Problem details
Your answer should be every line with the word "inner", copied from the data below.

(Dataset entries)
========================================

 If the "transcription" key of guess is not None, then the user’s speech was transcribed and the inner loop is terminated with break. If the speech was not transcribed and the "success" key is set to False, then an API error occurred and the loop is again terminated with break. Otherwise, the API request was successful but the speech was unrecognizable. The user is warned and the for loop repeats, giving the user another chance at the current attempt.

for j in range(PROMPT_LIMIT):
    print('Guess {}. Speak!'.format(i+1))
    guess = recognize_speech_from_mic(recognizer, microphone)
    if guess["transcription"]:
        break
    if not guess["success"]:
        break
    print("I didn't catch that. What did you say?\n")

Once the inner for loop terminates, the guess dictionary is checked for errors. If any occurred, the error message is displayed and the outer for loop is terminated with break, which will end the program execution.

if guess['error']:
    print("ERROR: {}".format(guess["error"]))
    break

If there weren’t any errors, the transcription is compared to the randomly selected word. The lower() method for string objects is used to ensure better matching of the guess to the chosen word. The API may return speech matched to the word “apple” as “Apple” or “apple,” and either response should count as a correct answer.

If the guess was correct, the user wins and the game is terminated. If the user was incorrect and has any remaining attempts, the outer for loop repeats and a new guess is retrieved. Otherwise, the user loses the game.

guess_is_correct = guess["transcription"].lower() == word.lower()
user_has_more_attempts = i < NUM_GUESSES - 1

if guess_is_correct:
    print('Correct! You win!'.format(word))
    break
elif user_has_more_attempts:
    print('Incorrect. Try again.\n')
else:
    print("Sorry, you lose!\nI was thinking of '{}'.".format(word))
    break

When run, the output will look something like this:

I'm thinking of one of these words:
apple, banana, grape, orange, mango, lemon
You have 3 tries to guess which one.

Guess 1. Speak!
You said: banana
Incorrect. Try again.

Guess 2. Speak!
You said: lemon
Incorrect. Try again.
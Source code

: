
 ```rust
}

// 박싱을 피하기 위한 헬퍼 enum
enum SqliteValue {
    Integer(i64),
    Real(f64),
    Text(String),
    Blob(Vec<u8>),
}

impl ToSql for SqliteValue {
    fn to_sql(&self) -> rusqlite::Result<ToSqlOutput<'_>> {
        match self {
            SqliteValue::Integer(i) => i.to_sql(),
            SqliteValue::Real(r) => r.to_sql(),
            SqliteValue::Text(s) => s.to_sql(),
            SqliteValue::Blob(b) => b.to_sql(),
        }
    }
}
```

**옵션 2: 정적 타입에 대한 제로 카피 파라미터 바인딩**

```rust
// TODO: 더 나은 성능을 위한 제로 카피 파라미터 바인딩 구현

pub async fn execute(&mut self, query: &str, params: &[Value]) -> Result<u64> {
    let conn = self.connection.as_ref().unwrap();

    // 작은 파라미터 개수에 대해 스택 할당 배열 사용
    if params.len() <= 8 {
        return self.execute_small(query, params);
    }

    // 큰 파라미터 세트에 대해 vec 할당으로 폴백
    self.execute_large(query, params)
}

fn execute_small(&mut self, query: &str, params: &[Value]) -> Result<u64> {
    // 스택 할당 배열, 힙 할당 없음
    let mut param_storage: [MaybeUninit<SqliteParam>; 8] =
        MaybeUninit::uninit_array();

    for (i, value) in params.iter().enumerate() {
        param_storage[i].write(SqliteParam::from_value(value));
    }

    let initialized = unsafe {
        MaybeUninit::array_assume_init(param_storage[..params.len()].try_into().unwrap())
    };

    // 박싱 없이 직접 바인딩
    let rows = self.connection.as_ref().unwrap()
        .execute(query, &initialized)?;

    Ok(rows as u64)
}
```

========================================

Exercise output
 If the "transcription" key of guess is not None, then the user’s speech was transcribed and the inner loop is terminated with break. If the speech was not transcribed and the "success" key is set to False, then an API error occurred and the loop is again terminated with break. Otherwise, the API request was successful but the speech was unrecognizable. The user is warned and the for loop repeats, giving the user another chance at the current attempt.
Once the inner for loop terminates, the guess dictionary is checked for errors. If any occurred, the error message is displayed and the outer for loop is terminated with break, which will end the program execution.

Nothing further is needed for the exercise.